*Exercise goal*. Line by line, retype the material exactly and leave each picture out.

*Material provided*.
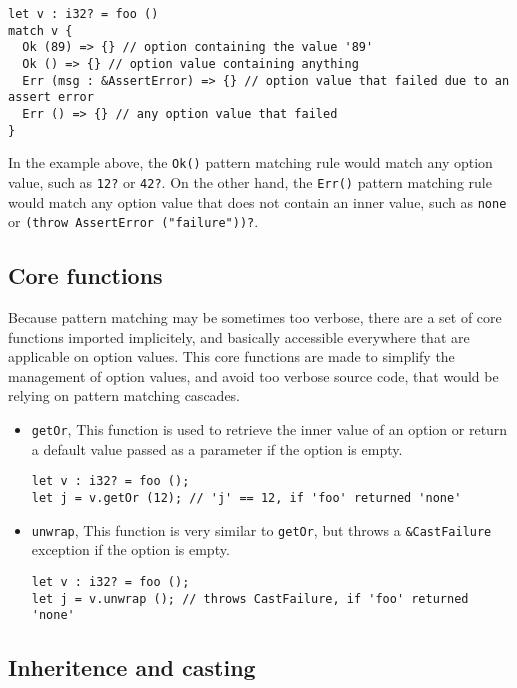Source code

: \begin{lstlisting}[style=coloredverbatim]
let v : i32? = foo ()
match v {
  Ok (89) => {} // option containing the value '89'
  Ok () => {} // option value containing anything
  Err (msg : &AssertError) => {} // option value that failed due to an assert error
  Err () => {} // any option value that failed
}
\end{lstlisting}

In the example above, the \texttt{Ok()} pattern matching rule would match any
option value, such as \texttt{12?} or \texttt{42?}. On the other hand, the
\texttt{Err()} pattern matching rule would match any option value that does not
contain an inner value, such as \texttt{none} or \texttt{(throw AssertError
  ("failure"))?}.

\subsection{Core functions}

Because pattern matching may be sometimes too verbose, there are a set of core
functions imported implicitely, and basically accessible everywhere that are
applicable on option values. This core functions are made to simplify the
management of option values, and avoid too verbose source code, that would be
relying on pattern matching cascades.

\begin{itemize}
\item \texttt{getOr}, This function is used to retrieve the inner value of an
  option or return a default value passed as a parameter if the option is empty.
  \begin{lstlisting}[style=coloredverbatim]
let v : i32? = foo ();
let j = v.getOr (12); // 'j' == 12, if 'foo' returned 'none'
  \end{lstlisting}
\item \texttt{unwrap}, This function is very similar to \texttt{getOr}, but
  throws a \texttt{\&CastFailure} exception if the option is empty.
  \begin{lstlisting}[style=coloredverbatim]
let v : i32? = foo ();
let j = v.unwrap (); // throws CastFailure, if 'foo' returned 'none'
  \end{lstlisting}
\end{itemize}

\subsection{Inheritence and casting}

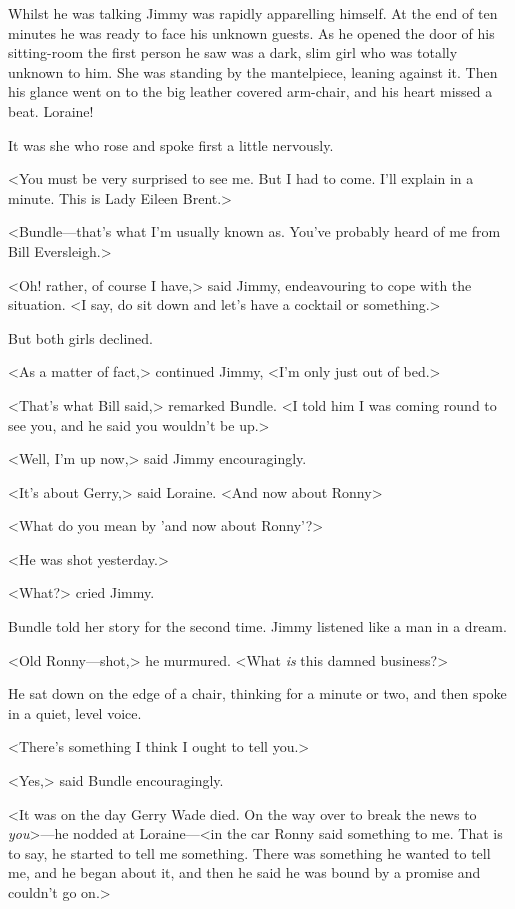 Whilst he was talking Jimmy was rapidly apparelling himself. At the end of ten minutes he was ready to face his unknown guests. As he opened the door of his sitting-room the first person he saw was a dark, slim girl who was totally unknown to him. She was standing by the mantelpiece, leaning against it. Then his glance went on to the big leather covered arm-chair, and his heart missed a beat. Loraine!

It was she who rose and spoke first a little nervously.

<You must be very surprised to see me. But I had to come. I'll explain in a minute. This is Lady Eileen Brent.>

<Bundle—that's what I'm usually known as. You've probably heard of me from Bill Eversleigh.>

<Oh! rather, of course I have,> said Jimmy, endeavouring to cope with the situation. <I say, do sit down and let's have a cocktail or something.>

But both girls declined.

<As a matter of fact,> continued Jimmy, <I'm only just out of bed.>

<That's what Bill said,> remarked Bundle. <I told him I was coming round to see you, and he said you wouldn't be up.>

<Well, I'm up now,> said Jimmy encouragingly.

<It's about Gerry,> said Loraine. <And now about Ronny\longdash>

<What do you mean by 'and now about Ronny'?>

<He was shot yesterday.>

<What?> cried Jimmy.

Bundle told her story for the second time. Jimmy listened like a man in a dream.

<Old Ronny—shot,> he murmured. <What \emph{is} this damned business?>

He sat down on the edge of a chair, thinking for a minute or two, and then spoke in a quiet, level voice.

<There's something I think I ought to tell you.>

<Yes,> said Bundle encouragingly.

<It was on the day Gerry Wade died. On the way over to break the news to \emph{you}>—he nodded at Loraine—<in the car Ronny said something to me. That is to say, he started to tell me something. There was something he wanted to tell me, and he began about it, and then he said he was bound by a promise and couldn't go on.>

*Answer space*.
Source code

: \begin{lstlisting}[style=coloredverbatim]
let v : i32? = foo ()
match v {
  Ok (89) => {} // option containing the value '89'
  Ok () => {} // option value containing anything
  Err (msg : &AssertError) => {} // option value that failed due to an assert error
  Err () => {} // any option value that failed
}
\end{lstlisting}

In the example above, the \texttt{Ok()} pattern matching rule would match any
option value, such as \texttt{12?} or \texttt{42?}. On the other hand, the
\texttt{Err()} pattern matching rule would match any option value that does not
contain an inner value, such as \texttt{none} or \texttt{(throw AssertError
  ("failure"))?}.

\subsection{Core functions}

Because pattern matching may be sometimes too verbose, there are a set of core
functions imported implicitely, and basically accessible everywhere that are
applicable on option values. This core functions are made to simplify the
management of option values, and avoid too verbose source code, that would be
relying on pattern matching cascades.

\begin{itemize}
\item \texttt{getOr}, This function is used to retrieve the inner value of an
  option or return a default value passed as a parameter if the option is empty.
  \begin{lstlisting}[style=coloredverbatim]
let v : i32? = foo ();
let j = v.getOr (12); // 'j' == 12, if 'foo' returned 'none'
  \end{lstlisting}
\item \texttt{unwrap}, This function is very similar to \texttt{getOr}, but
  throws a \texttt{\&CastFailure} exception if the option is empty.
  \begin{lstlisting}[style=coloredverbatim]
let v : i32? = foo ();
let j = v.unwrap (); // throws CastFailure, if 'foo' returned 'none'
  \end{lstlisting}
\end{itemize}

\subsection{Inheritence and casting}

 Whilst he was talking Jimmy was rapidly apparelling himself. At the end of ten minutes he was ready to face his unknown guests. As he opened the door of his sitting-room the first person he saw was a dark, slim girl who was totally unknown to him. She was standing by the mantelpiece, leaning against it. Then his glance went on to the big leather covered arm-chair, and his heart missed a beat. Loraine!

It was she who rose and spoke first a little nervously.

<You must be very surprised to see me. But I had to come. I'll explain in a minute. This is Lady Eileen Brent.>

<Bundle—that's what I'm usually known as. You've probably heard of me from Bill Eversleigh.>

<Oh! rather, of course I have,> said Jimmy, endeavouring to cope with the situation. <I say, do sit down and let's have a cocktail or something.>

But both girls declined.

<As a matter of fact,> continued Jimmy, <I'm only just out of bed.>

<That's what Bill said,> remarked Bundle. <I told him I was coming round to see you, and he said you wouldn't be up.>

<Well, I'm up now,> said Jimmy encouragingly.

<It's about Gerry,> said Loraine. <And now about Ronny\longdash>

<What do you mean by 'and now about Ronny'?>

<He was shot yesterday.>

<What?> cried Jimmy.

Bundle told her story for the second time. Jimmy listened like a man in a dream.

<Old Ronny—shot,> he murmured. <What \emph{is} this damned business?>

He sat down on the edge of a chair, thinking for a minute or two, and then spoke in a quiet, level voice.

<There's something I think I ought to tell you.>

<Yes,> said Bundle encouragingly.

<It was on the day Gerry Wade died. On the way over to break the news to \emph{you}>—he nodded at Loraine—<in the car Ronny said something to me. That is to say, he started to tell me something. There was something he wanted to tell me, and he began about it, and then he said he was bound by a promise and couldn't go on.>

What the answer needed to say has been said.